Please see below for a complete list of Vol. 106, Issue 7 authors and their scholarship. Thank you to our amazing authors and editors!
Articles
Renaming Deadly Force
Scott A. Harman-Heath, J.D. University of Virginia, B.A. McGill University
Three times a day in the United States, a police officer kills someone. On any given day, this person might be an active shooter, a hostage-taker, or a bomber. But on that same day police might also kill a motorist reaching for his license (Philando Castile), someone selling loose cigarettes (Eric Garner), someone who used a counterfeit bill at a grocery store (George Floyd), or someone fleeing a traffic ticket for a malfunctioning brake light (Walter Scott). Intuitively, these scenarios present radically different uses of deadly force, but the nomenclature we use for deadly force does not account for this—all police killings are simply “deadly force.” This Article suggests that this is a mistake that stunts both scholarship and discourse.
Distributed Federalism: The Transformation of Younger
Anne Rachel Traum, Professor of Law, University of Nevada, Las Vegas
This Article argues that courts are rejecting Younger abstention and instead distributing federalism concerns throughout the litigation. This “distributed federalism” approach was modeled decades ago in Gerstein v. Pugh, which powerfully showed that by rejecting Younger abstention, federal courts do not reject federalism. Today federalism is baked into the civil procedure infrastructure and courts’ reluctance—institutional, doctrinal, and federalism-based––to order injunctive relief against state courts. As litigants get past Younger abstention, the new battleground will be the degree to which federalism shapes the scope of constitutional rights and injunctive and declaratory relief. In this new terrain, Younger’s noninterference principle will transform from an abstention doctrine to a remedial tool that helps courts justify the manner and degree of relief that will protect individual rights in state criminal proceedings.
Essays
The Inevitability and Desirability of the Corporate Discretion to Advance Stakeholder Interests
Einer Elhauge, Petrie Professor of Law, Harvard Law School
In The Illusory Promise of Stakeholder Governance, Lucian Bebchuk and Roberto Tallarita offer a vigorous defense of the view that corporate leaders should have a legal duty to maximize only shareholder value. Although they sometimes call their position “shareholder primacy”, that term is a misnomer because they favor more than a legal duty to primarily advance shareholder interests. They favor what I will call “shareholder exclusivity”, a legal duty to exclusively maximize shareholder interests that forbids corporate leaders from putting any independent weight whatsoever on the interests of non-shareholders.
Shareholderism Versus Stakeholderism-A Misconceived Contradiction
Colin Mayer, Peter Moores Professor of Management Studies, Saïd Business School, University of Oxford
This Essay critiques an assessment by Lucian Bebchuk and Roberto Tallarita of the relative merits of shareholder and stakeholder governance.
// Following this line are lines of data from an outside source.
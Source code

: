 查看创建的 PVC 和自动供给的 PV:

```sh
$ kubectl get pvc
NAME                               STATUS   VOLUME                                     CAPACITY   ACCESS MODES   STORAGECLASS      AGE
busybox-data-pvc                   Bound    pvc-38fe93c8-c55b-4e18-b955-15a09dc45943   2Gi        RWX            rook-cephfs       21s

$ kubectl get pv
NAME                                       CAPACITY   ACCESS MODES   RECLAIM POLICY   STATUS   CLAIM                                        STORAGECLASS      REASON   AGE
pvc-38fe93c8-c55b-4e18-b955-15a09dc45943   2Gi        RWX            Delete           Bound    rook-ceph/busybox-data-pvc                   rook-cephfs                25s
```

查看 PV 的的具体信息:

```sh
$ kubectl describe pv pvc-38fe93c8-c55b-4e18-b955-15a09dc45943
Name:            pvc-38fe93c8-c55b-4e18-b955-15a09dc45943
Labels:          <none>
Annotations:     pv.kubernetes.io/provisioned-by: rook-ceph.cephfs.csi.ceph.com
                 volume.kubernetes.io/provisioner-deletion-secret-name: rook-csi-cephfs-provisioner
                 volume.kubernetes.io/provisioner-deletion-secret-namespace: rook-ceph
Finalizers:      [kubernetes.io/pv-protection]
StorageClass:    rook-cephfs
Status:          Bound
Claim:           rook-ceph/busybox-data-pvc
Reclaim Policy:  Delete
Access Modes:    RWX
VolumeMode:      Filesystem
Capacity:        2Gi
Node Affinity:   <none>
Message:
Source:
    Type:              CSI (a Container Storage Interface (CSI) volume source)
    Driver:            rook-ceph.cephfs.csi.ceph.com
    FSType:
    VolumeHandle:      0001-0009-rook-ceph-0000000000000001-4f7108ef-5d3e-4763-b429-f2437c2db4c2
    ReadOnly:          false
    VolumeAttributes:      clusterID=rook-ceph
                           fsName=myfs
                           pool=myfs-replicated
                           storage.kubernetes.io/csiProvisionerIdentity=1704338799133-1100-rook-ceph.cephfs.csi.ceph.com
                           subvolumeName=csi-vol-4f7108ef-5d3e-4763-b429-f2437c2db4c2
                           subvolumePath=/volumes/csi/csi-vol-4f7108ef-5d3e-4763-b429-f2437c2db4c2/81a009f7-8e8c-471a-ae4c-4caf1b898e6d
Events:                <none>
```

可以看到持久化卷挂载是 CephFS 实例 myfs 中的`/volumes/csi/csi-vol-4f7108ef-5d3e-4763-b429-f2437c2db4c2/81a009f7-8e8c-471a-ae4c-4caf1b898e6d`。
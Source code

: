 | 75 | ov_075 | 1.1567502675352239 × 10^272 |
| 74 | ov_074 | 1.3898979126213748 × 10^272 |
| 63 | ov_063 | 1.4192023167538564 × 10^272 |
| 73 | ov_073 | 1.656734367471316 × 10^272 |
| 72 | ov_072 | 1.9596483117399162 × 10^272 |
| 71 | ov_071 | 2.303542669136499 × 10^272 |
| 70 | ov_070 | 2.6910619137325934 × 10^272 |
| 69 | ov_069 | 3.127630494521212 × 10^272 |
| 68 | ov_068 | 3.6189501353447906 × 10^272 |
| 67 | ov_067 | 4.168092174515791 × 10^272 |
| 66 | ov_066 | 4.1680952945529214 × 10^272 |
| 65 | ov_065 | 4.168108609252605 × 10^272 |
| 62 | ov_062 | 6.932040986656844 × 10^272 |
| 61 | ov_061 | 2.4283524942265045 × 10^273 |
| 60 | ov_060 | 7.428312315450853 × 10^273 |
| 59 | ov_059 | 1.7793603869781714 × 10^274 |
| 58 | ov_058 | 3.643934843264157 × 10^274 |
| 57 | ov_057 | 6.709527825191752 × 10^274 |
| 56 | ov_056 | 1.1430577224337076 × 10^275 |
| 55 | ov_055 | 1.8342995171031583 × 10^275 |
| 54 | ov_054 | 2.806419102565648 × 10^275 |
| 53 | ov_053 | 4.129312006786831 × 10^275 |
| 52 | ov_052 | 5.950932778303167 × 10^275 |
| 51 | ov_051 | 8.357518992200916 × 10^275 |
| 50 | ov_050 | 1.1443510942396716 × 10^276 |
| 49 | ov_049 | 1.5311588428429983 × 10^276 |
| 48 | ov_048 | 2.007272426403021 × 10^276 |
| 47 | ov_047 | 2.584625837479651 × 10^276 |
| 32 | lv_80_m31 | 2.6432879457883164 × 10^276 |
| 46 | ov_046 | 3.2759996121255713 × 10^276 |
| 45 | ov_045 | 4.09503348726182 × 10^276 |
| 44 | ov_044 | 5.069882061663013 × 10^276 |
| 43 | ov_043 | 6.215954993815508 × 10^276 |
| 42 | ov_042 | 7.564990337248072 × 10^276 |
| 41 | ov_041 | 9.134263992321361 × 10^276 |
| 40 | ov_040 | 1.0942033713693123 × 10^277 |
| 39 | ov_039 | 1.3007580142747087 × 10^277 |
It argues that “The Illusory Promise of Stakeholder Governance” fails to provide a benchmark against which it is possible to evaluate either the comparative merits of shareholder and stakeholder systems, or alternative proposals for reform.
On the Promise of Stakeholder Governance: A Response to Bebchuk and Tallarita
William Savitt, Partner, Wachtell, Lipton, Rosen & Katz
Aneil Kovvali, Harry A. Bigelow Teaching Fellow & Lecturer in Law, University of Chicago Law School
Professor Bebchuk and his coauthor Roberto Tallarita have launched a broadside against recent efforts of business leaders, scholars, and lawyers to promote a corporate governance model that permits directors to take into account interests other than stockholders—a governance regime that authorizes directors to manage their corporations having in mind the interests not of stockholders alone, but also of employees and customers and society at large. We suggest that Professors Bebchuk and Tallarita should reconsider their all-chips-in approach to the share price maximization model.
Notes
The Missing Civility in Civil Damages: A Proposed Guidelines Structure for Calculating Punitive Damages
Ashley Stamegna, J.D. Candidate, Cornell Law School, 2022
This Note posits that the same effects of numerical anchoring may be leveraged and enjoyed by the civil system through the adoption of an advisory punitive damages schedule. By evaluating Supreme Court jurisprudence, existing data on punitive damages awards, and prior solutions proposed by tort scholars, this Note takes the first step in the long process of uncovering relevant factors necessary to creating an effective punitive damages schedule.
Cookies and Wires: Can Facebook Lure Users Into Divulging Information Under the Wiretap Act’s Party Exception?
Richard T. Wang, J.D. Candidate, Cornell Law School, 2022
The advent of the Internet brought immeasurable benefits to society in various ways—providing convenient access to information, facilitating the purchase and sale of goods (from Amazon to Fintech), and offering an invaluable method of social and political communication. This Note analyzes the circuit split regarding the Wiretap Act’s party exception and cookies, and recommends a framework to aid in the application of the Wiretap Act to Internet communications.